WHAT THE TASK ASKS
Could you copy every line of the data that contains the word "nicht"?

DATASET EXTRACT
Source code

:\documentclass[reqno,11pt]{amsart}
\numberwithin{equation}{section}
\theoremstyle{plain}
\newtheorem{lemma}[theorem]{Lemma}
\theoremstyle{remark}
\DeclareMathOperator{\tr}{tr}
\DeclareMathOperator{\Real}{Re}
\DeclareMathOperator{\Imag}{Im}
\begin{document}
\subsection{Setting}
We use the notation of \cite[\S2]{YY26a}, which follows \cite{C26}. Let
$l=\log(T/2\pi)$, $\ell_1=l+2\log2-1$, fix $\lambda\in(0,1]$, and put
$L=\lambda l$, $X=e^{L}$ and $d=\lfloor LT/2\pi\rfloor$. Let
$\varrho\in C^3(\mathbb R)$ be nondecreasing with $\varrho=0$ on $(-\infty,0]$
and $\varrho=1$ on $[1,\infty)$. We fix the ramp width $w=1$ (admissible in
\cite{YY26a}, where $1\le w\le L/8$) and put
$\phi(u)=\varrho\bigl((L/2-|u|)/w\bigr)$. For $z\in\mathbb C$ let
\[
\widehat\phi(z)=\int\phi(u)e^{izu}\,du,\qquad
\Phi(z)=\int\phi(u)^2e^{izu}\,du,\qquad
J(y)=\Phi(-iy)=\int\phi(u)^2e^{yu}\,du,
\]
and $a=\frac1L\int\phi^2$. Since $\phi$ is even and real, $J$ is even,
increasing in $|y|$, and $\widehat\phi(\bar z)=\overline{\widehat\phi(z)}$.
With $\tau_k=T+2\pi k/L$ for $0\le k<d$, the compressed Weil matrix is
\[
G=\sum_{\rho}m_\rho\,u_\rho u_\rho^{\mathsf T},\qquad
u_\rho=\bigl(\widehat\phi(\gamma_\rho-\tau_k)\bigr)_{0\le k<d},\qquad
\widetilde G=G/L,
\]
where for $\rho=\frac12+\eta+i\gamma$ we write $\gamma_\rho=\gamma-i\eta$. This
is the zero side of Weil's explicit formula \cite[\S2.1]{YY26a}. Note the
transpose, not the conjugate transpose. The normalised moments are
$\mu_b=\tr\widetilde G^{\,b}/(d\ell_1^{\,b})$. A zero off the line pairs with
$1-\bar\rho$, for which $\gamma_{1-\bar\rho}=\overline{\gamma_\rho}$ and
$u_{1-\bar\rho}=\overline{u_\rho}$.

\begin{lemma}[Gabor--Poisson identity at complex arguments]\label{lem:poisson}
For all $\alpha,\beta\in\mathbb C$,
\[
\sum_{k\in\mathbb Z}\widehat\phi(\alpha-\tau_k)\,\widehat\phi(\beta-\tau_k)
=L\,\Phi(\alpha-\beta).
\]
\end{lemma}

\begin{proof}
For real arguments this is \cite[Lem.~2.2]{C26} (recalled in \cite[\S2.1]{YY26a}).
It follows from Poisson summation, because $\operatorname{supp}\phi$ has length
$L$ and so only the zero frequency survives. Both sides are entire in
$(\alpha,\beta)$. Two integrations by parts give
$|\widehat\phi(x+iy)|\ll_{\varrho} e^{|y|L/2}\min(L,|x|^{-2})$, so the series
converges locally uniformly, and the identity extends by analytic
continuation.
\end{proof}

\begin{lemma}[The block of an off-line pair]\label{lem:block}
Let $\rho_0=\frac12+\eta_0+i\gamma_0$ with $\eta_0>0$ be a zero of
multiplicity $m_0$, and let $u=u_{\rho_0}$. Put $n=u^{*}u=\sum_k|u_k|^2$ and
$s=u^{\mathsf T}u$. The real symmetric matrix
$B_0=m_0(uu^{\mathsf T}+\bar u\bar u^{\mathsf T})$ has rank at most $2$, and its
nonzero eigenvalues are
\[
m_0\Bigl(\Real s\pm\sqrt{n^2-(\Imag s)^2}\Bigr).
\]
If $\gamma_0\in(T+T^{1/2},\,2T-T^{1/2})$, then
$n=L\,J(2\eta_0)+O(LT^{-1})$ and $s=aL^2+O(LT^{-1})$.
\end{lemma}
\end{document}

* * *

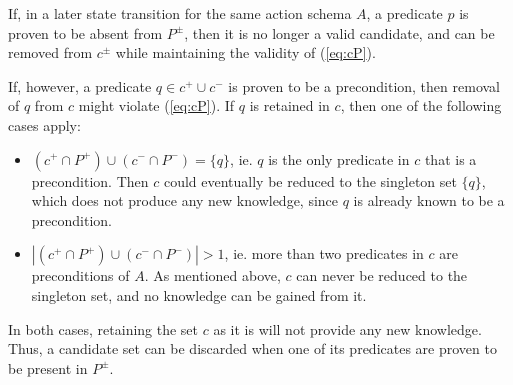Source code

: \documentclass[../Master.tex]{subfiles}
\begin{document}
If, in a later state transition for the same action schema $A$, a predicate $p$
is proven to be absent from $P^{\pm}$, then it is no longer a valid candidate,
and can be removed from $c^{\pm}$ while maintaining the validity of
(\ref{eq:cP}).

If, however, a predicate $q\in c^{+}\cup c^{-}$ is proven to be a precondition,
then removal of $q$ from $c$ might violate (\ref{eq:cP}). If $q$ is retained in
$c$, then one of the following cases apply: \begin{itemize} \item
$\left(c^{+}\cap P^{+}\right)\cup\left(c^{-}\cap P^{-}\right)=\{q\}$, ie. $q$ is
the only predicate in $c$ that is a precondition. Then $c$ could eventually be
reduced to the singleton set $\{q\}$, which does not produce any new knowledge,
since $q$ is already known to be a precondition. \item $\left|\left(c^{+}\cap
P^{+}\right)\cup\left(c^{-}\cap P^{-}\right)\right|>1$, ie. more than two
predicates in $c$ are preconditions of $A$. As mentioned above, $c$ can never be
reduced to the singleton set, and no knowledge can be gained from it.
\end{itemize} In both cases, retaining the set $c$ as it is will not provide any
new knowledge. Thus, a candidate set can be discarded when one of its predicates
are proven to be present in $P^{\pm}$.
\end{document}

...

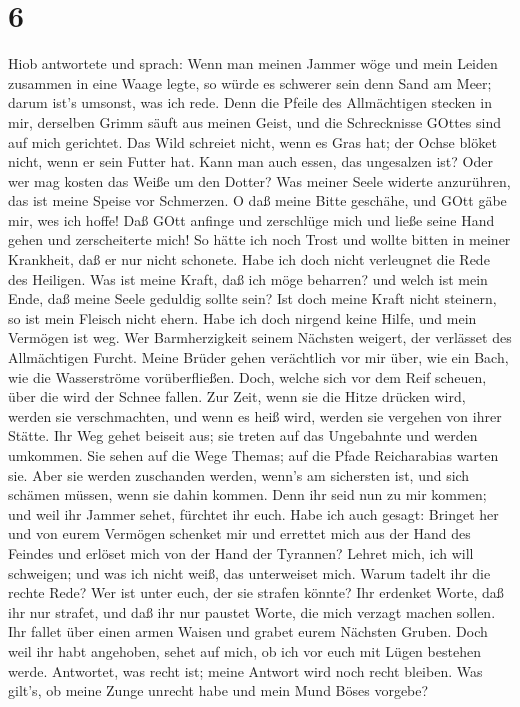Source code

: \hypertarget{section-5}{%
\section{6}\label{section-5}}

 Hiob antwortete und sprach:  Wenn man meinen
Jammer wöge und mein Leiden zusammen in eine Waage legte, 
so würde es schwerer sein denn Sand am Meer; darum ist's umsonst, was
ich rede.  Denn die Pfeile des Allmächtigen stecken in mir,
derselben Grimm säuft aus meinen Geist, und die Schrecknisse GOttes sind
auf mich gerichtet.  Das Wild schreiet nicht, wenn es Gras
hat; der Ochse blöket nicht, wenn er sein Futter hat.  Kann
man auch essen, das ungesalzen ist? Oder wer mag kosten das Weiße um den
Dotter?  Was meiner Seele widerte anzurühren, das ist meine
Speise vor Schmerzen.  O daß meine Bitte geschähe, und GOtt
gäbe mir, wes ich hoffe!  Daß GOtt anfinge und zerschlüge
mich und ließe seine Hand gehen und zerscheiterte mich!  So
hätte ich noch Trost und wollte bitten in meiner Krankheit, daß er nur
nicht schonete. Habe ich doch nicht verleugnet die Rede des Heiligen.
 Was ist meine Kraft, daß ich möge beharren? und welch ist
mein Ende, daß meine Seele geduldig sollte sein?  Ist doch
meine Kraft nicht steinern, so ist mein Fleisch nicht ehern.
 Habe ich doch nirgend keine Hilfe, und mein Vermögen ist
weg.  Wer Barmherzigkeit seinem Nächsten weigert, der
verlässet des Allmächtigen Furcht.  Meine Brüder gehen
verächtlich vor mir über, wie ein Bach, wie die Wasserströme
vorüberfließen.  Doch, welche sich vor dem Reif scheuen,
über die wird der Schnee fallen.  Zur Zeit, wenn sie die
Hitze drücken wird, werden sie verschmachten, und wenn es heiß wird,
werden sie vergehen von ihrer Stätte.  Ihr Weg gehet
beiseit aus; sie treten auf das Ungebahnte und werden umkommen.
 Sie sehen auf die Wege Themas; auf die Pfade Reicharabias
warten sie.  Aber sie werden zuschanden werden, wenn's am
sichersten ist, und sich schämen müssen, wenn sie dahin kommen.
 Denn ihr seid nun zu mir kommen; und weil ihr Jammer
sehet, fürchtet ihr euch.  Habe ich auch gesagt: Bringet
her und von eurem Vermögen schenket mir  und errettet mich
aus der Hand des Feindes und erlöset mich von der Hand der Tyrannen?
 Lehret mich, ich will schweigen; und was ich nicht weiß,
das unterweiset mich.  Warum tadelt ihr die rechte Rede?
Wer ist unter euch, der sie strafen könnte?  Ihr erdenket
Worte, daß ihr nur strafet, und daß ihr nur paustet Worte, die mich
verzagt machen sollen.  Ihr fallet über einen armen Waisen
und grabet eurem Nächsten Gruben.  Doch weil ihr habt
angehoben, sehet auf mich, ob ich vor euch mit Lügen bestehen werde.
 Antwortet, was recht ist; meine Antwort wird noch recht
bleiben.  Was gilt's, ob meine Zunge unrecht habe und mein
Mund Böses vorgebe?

EXERCISE RESPONSE
auf mich gerichtet.  Das Wild schreiet nicht, wenn es Gras
hat; der Ochse blöket nicht, wenn er sein Futter hat.  Kann
nicht schonete. Habe ich doch nicht verleugnet die Rede des Heiligen.
meine Kraft nicht steinern, so ist mein Fleisch nicht ehern.
 Lehret mich, ich will schweigen; und was ich nicht weiß,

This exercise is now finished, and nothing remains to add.